Getting things right is not easy, especially in complex languages like
jsonnet. In my own experience though, every time you limit the expressivity of
config languages you end up inventing even more complex workarounds in the end
(e.g. external templating and things like that).

------
mikelward
I use something like this that a Googler shared with me.

It's super helpful to get around the way Gmail doesn't really let you order
rules.

This helps you generate mutually exclusive rules, so the ordering doesn't
matter.

[https://github.com/mbrt/gmailctl/blob/master/README.md#chain...](https://github.com/mbrt/gmailctl/blob/master/README.md#chain-
filtering)

------
techntoke
The real benefit Gmail has over most other email solutions, including Outlook,
is labels for emails which are like virtual mailboxes. Almost all IMAP-based
solutions I've seen don't attempt to solve this problem, which is why people
keep using Gmail. If something like this was automated through Dovecot, people
would be much more likely to host there own email.

------
stevekemp
That's a pretty awesome project! I wrote something to automate label
manipulation too, but I used a simple scripting language.

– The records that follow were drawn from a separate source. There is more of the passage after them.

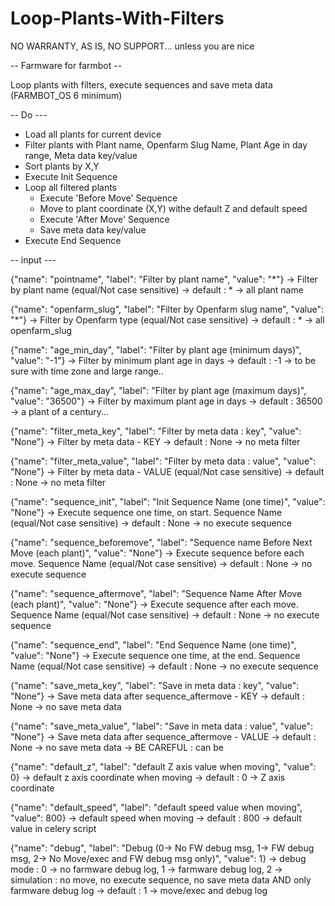 # Loop-Plants-With-Filters
NO WARRANTY, AS IS, NO SUPPORT... unless you are nice


-- Farmware for farmbot --

Loop plants with filters, execute sequences and save meta data (FARMBOT_OS 6 minimum)


-- Do ---

- Load all plants for current device
- Filter plants with Plant name, Openfarm Slug Name, Plant Age in day range, Meta data key/value
- Sort plants by X,Y
- Execute Init Sequence
- Loop all filtered plants
    - Execute 'Before Move' Sequence
    - Move to plant coordinate (X,Y) withe default Z and default speed
    - Execute 'After Move' Sequence
    - Save meta data key/value
- Execute End Sequence




-- input ---

  {"name": "pointname", "label": "Filter by plant name", "value": "*"}
-> Filter by plant name (equal/Not case sensitive)
-> default : * -> all plant name 
  
  {"name": "openfarm_slug", "label": "Filter by Openfarm slug name", "value": "*"}
-> Filter by Openfarm type (equal/Not case sensitive)
-> default : * -> all openfarm_slug

  {"name": "age_min_day", "label": "Filter by plant age (minimum days)", "value": "-1"}
-> Filter by minimum plant age in days
-> default : -1 -> to be sure with time zone and large range..
  
  {"name": "age_max_day", "label": "Filter by plant age (maximum days)", "value": "36500"}
-> Filter by maximum plant age in days
-> default : 36500 -> a plant of a century...
  
  {"name": "filter_meta_key", "label": "Filter by meta data : key", "value": "None"}
-> Filter by meta data - KEY
-> default : None -> no meta filter
  
  {"name": "filter_meta_value", "label": "Filter by meta data : value", "value": "None"}
-> Filter by meta data - VALUE (equal/Not case sensitive)
-> default : None -> no meta filter

  {"name": "sequence_init", "label": "Init Sequence Name (one time)", "value": "None"}
-> Execute sequence one time, on start. Sequence Name (equal/Not case sensitive)
-> default : None -> no execute sequence

  {"name": "sequence_beforemove", "label": "Sequence name Before Next Move  (each plant)", "value": "None"}
-> Execute sequence before each move. Sequence Name (equal/Not case sensitive)
-> default : None -> no execute sequence
  
  {"name": "sequence_aftermove", "label": "Sequence Name After Move  (each plant)", "value": "None"}
-> Execute sequence after each move. Sequence Name (equal/Not case sensitive)
-> default : None -> no execute sequence

  {"name": "sequence_end", "label": "End Sequence Name (one time)", "value": "None"}
-> Execute sequence one time, at the end. Sequence Name (equal/Not case sensitive)
-> default : None -> no execute sequence

  {"name": "save_meta_key", "label": "Save in meta data : key", "value": "None"}
-> Save meta data after sequence_aftermove - KEY
-> default : None -> no save meta data

  {"name": "save_meta_value", "label": "Save in meta data : value", "value": "None"}
-> Save meta data after sequence_aftermove - VALUE
-> default : None -> no save meta data
-> BE CAREFUL : can be

  {"name": "default_z", "label": "default Z axis value when moving", "value": 0}
-> default z axis coordinate when moving
-> default : 0 -> Z axis coordinate

  {"name": "default_speed", "label": "default speed value when moving", "value": 800}
-> default speed when moving
-> default : 800 -> default value in celery script

  {"name": "debug", "label": "Debug (0-> No FW debug msg, 1-> FW debug msg, 2-> No Move/exec and FW debug msg only)", "value": 1}
-> debug mode : 0 -> no farmware debug log, 1 -> farmware debug log, 2 -> simulation : no move, no execute sequence, no save meta data AND only farmware debug log
-> default : 1 -> move/exec and debug log


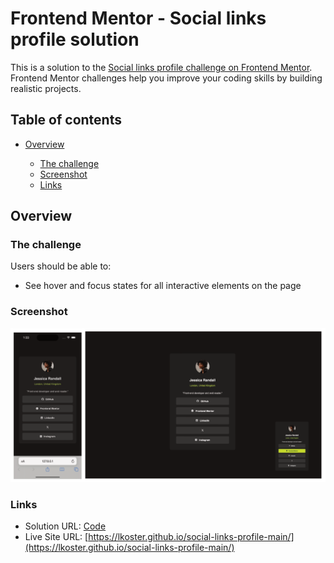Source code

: # Frontend Mentor - Social links profile solution

This is a solution to the [Social links profile challenge on Frontend Mentor](https://www.frontendmentor.io/challenges/social-links-profile-UG32l9m6dQ). Frontend Mentor challenges help you improve your coding skills by building realistic projects.

## Table of contents

- [Overview](#overview)

  - [The challenge](#the-challenge)
  - [Screenshot](#screenshot)
  - [Links](#links)

## Overview

### The challenge

Users should be able to:

- See hover and focus states for all interactive elements on the page

### Screenshot

![](assets/images/screenshot.png)

### Links

- Solution URL: [Code](https://github.com/lkoster/social-links-profile-main)
- Live Site URL: [https://lkoster.github.io/social-links-profile-main/](https://lkoster.github.io/social-links-profile-main/)
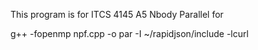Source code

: 

This program is for ITCS 4145 A5 Nbody Parallel for

g++ -fopenmp npf.cpp -o par -I ~/rapidjson/include -lcurl
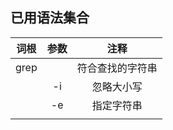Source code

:## 已用语法集合
| 词根 | 参数 | 注释  
| :---: | :----: | :----: 
| grep | | 符合查找的字符串  
| | -i | 忽略大小写 
| | -e | 指定字符串 
| | | 
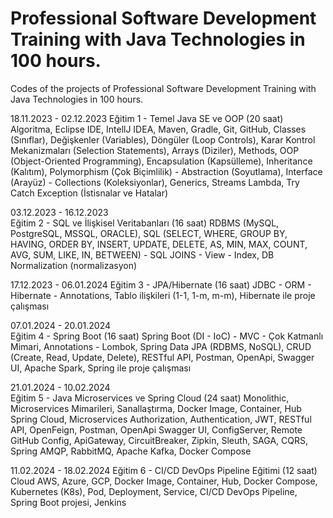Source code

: # Professional Software Development Training with Java Technologies in 100 hours.

Codes of the projects of Professional Software Development Training with Java Technologies in 100 hours.

18.11.2023 - 02.12.2023
Eğitim 1 - Temel Java SE ve OOP (20 saat)
Algoritma, Eclipse IDE, IntellJ IDEA, Maven, Gradle, Git, GitHub, Classes (Sınıflar), Değişkenler (Variables), Döngüler (Loop Controls), Karar Kontrol Mekanizmaları (Selection Statements), Arrays (Diziler), Methods, OOP (Object-Oriented Programming), Encapsulation (Kapsülleme), Inheritance (Kalıtım), Polymorphism (Çok Biçimlilik) - Abstraction (Soyutlama), Interface (Arayüz) - Collections (Koleksiyonlar), Generics, Streams Lambda, Try Catch Exception (İstisnalar ve Hatalar)

03.12.2023 - 16.12.2023  
Eğitim 2 - SQL ve İlişkisel Veritabanları (16 saat)
RDBMS (MySQL, PostgreSQL, MSSQL, ORACLE), SQL (SELECT, WHERE, GROUP BY, HAVING, ORDER BY, INSERT, UPDATE, DELETE, AS, MIN, MAX, COUNT, AVG, SUM, LIKE, IN, BETWEEN) - SQL JOINS - View - Index, DB Normalization (normalizasyon)

17.12.2023 - 06.01.2024
Eğitim 3 - JPA/Hibernate (16 saat)
JDBC - ORM - Hibernate - Annotations, Tablo ilişkileri (1-1,  1-m,  m-m), Hibernate ile proje çalışması

07.01.2024 - 20.01.2024   
Eğitim 4 - Spring Boot (16 saat)
Spring Boot (DI - IoC) - MVC - Çok Katmanlı Mimari, Annotations - Lombok, Spring Data JPA (RDBMS, NoSQL), CRUD (Create, Read, Update, Delete), RESTful API, Postman, OpenApi, Swagger UI, Apache Spark, Spring ile proje çalışması

21.01.2024 - 10.02.2024  
Eğitim 5 - Java Microservices ve Spring Cloud (24 saat)
Monolithic, Microservices Mimarileri, Sanallaştırma, Docker Image, Container, Hub Spring Cloud, Microservices Authorization, Authentication, JWT, RESTful API, OpenFeign, Postman, OpenApi Swagger UI, ConfigServer, Remote GitHub Config, ApiGateway, CircuitBreaker, Zipkin, Sleuth, SAGA, CQRS, Spring AMQP, RabbitMQ, Apache Kafka, Docker Compose

11.02.2024 - 18.02.2024
Eğitim 6 - CI/CD DevOps Pipeline Eğitimi (12 saat)
Cloud AWS, Azure, GCP, Docker Image, Container, Hub, Docker Compose, Kubernetes (K8s), Pod, Deployment, Service, CI/CD DevOps Pipeline, Spring Boot projesi, Jenkins

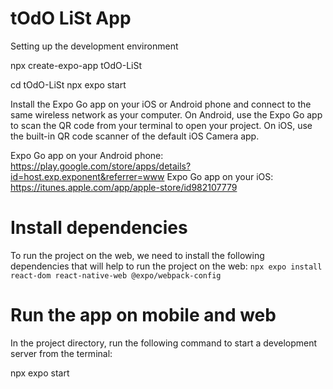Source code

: # tOdO LiSt App
Setting up the development environment

npx create-expo-app tOdO-LiSt

cd tOdO-LiSt
npx expo start

Install the Expo Go app on your iOS or Android phone and connect to the same wireless network as your computer. On Android, use the Expo Go app to scan the QR code from your terminal to open your project. On iOS, use the built-in QR code scanner of the default iOS Camera app.

Expo Go app on your Android phone: https://play.google.com/store/apps/details?id=host.exp.exponent&referrer=www
Expo Go app on your iOS: https://itunes.apple.com/app/apple-store/id982107779

# Install dependencies
To run the project on the web, we need to install the following dependencies that will help to run the project on the web: 
`npx expo install react-dom react-native-web @expo/webpack-config`

# Run the app on mobile and web
In the project directory, run the following command to start a development server from the terminal:

npx expo start

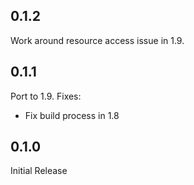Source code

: 
0.1.2
------
Work around resource access issue in 1.9.

0.1.1
------
Port to 1.9.
Fixes:
* Fix build process in 1.8

0.1.0
-----
Initial Release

I migrated from self-hosted mail where I had the power of procmail, to gsuite,
where I had less flexibility. Making simple filters via the google UI is easy,
but it gets complicated when you want to look at both the subject and the
sender - to file "Facebook comment replies", "Facebook messages", and
"Facebook event invitations" under different labels for example.

It's a pain to authenticate, but once that's done I like my solution. Downside
is you need to run it under cron:

[https://github.com/skx/labeller/](https://github.com/skx/labeller/)

The appeal of this gmailctl is that it keeps everything native, and doesn't
require a server to run a cronjob. Nice work.

------
mwarkentin
I wonder if a terraform provider for gmail would make sense.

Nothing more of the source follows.